Collected data
◆ ◆ ◆ ◆ ◆ ◆ ◆

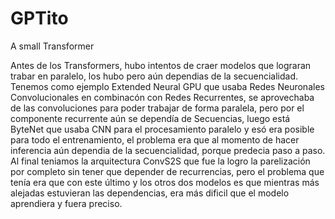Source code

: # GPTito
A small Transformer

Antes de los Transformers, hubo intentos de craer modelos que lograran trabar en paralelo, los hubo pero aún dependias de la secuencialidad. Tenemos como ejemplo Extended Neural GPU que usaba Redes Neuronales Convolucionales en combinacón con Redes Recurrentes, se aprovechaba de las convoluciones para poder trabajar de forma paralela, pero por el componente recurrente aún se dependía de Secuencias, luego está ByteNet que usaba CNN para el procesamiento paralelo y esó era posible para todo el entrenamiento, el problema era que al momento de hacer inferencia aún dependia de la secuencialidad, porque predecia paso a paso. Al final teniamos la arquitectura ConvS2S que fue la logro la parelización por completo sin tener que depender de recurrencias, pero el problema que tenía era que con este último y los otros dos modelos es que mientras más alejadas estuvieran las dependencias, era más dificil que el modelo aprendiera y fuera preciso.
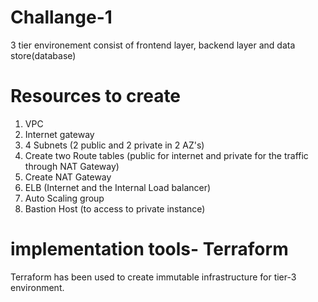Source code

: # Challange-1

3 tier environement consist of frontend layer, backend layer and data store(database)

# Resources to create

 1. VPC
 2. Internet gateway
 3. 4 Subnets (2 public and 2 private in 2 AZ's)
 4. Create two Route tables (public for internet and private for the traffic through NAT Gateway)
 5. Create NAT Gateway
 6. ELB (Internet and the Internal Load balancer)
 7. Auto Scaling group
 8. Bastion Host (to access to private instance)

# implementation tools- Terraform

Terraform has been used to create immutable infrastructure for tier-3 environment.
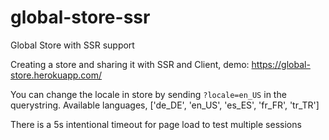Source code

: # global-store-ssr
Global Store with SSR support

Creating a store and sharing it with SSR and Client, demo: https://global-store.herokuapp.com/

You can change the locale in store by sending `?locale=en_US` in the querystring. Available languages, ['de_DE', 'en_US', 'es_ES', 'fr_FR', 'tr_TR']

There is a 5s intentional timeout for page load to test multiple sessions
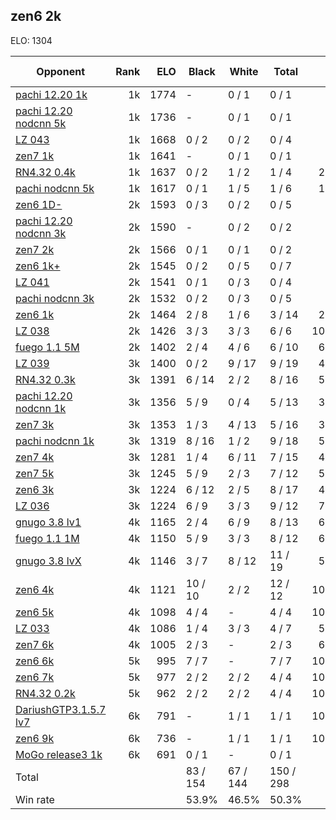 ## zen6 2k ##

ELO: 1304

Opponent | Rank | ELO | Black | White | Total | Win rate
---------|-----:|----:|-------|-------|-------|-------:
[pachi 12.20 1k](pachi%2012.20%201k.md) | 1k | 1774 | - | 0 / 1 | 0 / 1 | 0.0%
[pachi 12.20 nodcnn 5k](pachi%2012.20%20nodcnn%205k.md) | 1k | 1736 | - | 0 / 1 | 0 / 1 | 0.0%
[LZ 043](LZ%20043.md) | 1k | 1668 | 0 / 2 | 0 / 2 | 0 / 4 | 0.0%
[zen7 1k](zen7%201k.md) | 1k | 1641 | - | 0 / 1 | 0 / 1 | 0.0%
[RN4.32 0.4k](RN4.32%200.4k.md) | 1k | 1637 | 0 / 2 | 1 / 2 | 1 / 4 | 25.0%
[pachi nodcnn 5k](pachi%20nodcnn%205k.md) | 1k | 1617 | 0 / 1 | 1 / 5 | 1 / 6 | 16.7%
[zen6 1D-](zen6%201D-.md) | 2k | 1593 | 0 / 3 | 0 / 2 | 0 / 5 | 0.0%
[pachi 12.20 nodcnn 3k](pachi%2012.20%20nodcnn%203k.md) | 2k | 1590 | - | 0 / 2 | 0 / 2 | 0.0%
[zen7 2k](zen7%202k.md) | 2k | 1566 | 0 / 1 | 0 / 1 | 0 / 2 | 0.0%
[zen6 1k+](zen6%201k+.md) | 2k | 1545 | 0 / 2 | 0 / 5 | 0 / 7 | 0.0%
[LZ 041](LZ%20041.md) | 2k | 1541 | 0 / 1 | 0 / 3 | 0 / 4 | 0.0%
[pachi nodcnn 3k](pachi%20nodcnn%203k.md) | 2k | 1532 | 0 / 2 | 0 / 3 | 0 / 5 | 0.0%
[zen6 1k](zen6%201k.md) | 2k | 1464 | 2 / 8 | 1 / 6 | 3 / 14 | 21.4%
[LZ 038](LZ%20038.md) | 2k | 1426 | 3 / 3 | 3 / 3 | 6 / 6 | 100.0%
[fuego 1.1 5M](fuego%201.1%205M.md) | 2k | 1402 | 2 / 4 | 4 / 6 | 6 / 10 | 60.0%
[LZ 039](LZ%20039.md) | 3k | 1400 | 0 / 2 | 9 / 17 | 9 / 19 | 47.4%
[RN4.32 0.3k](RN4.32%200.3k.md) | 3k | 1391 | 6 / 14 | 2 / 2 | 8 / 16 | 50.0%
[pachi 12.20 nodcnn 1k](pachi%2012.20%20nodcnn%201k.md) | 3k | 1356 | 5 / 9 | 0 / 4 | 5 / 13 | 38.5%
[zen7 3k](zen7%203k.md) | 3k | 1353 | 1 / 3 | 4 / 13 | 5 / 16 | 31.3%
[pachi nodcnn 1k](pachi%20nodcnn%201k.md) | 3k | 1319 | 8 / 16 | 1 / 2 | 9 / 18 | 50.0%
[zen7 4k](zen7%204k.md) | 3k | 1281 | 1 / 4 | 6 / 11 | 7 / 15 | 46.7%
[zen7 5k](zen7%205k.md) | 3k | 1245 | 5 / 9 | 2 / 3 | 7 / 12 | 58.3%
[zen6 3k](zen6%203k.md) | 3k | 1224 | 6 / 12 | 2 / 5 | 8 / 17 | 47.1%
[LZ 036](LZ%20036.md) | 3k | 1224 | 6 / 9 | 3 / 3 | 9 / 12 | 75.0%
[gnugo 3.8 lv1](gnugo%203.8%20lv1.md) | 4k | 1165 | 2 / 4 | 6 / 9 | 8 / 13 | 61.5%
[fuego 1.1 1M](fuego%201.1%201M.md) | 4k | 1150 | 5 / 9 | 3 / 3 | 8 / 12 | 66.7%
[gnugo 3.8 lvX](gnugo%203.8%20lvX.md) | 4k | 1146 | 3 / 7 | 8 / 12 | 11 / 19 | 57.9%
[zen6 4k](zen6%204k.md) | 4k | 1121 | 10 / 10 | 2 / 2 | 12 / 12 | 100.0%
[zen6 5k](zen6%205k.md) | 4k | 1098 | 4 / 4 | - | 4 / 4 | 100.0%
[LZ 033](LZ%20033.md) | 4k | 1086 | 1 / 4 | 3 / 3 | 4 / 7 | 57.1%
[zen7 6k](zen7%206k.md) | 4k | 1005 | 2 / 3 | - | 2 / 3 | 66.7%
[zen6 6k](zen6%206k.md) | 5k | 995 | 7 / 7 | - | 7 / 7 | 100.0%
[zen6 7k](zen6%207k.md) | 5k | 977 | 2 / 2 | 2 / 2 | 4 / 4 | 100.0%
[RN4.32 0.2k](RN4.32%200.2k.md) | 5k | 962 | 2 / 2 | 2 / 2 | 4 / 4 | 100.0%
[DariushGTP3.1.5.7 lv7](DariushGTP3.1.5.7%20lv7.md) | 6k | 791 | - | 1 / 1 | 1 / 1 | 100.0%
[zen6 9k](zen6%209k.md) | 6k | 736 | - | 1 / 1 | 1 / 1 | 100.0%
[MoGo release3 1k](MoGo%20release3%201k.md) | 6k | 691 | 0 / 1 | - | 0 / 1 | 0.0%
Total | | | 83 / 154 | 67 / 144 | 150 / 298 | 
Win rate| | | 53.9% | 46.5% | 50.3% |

◆ ◆ ◆ ◆ ◆ ◆ ◆

TASK BRIEF:
Make an exact copy of the lines above, beginning with the line with "Creating a store" and ending with the line with "[pachi nodcnn 3k](pachi%20nodcnn%203k.md)", and keep the pictures out of it.

ANSWER FOR THIS EXERCISE:
Creating a store and sharing it with SSR and Client, demo: https://global-store.herokuapp.com/

You can change the locale in store by sending `?locale=en_US` in the querystring. Available languages, ['de_DE', 'en_US', 'es_ES', 'fr_FR', 'tr_TR']

There is a 5s intentional timeout for page load to test multiple sessions
 ## zen6 2k ##

ELO: 1304

Opponent | Rank | ELO | Black | White | Total | Win rate
---------|-----:|----:|-------|-------|-------|-------:
[pachi 12.20 1k](pachi%2012.20%201k.md) | 1k | 1774 | - | 0 / 1 | 0 / 1 | 0.0%
[pachi 12.20 nodcnn 5k](pachi%2012.20%20nodcnn%205k.md) | 1k | 1736 | - | 0 / 1 | 0 / 1 | 0.0%
[LZ 043](LZ%20043.md) | 1k | 1668 | 0 / 2 | 0 / 2 | 0 / 4 | 0.0%
[zen7 1k](zen7%201k.md) | 1k | 1641 | - | 0 / 1 | 0 / 1 | 0.0%
[RN4.32 0.4k](RN4.32%200.4k.md) | 1k | 1637 | 0 / 2 | 1 / 2 | 1 / 4 | 25.0%
[pachi nodcnn 5k](pachi%20nodcnn%205k.md) | 1k | 1617 | 0 / 1 | 1 / 5 | 1 / 6 | 16.7%
[zen6 1D-](zen6%201D-.md) | 2k | 1593 | 0 / 3 | 0 / 2 | 0 / 5 | 0.0%
[pachi 12.20 nodcnn 3k](pachi%2012.20%20nodcnn%203k.md) | 2k | 1590 | - | 0 / 2 | 0 / 2 | 0.0%
[zen7 2k](zen7%202k.md) | 2k | 1566 | 0 / 1 | 0 / 1 | 0 / 2 | 0.0%
[zen6 1k+](zen6%201k+.md) | 2k | 1545 | 0 / 2 | 0 / 5 | 0 / 7 | 0.0%
[LZ 041](LZ%20041.md) | 2k | 1541 | 0 / 1 | 0 / 3 | 0 / 4 | 0.0%
[pachi nodcnn 3k](pachi%20nodcnn%203k.md) | 2k | 1532 | 0 / 2 | 0 / 3 | 0 / 5 | 0.0%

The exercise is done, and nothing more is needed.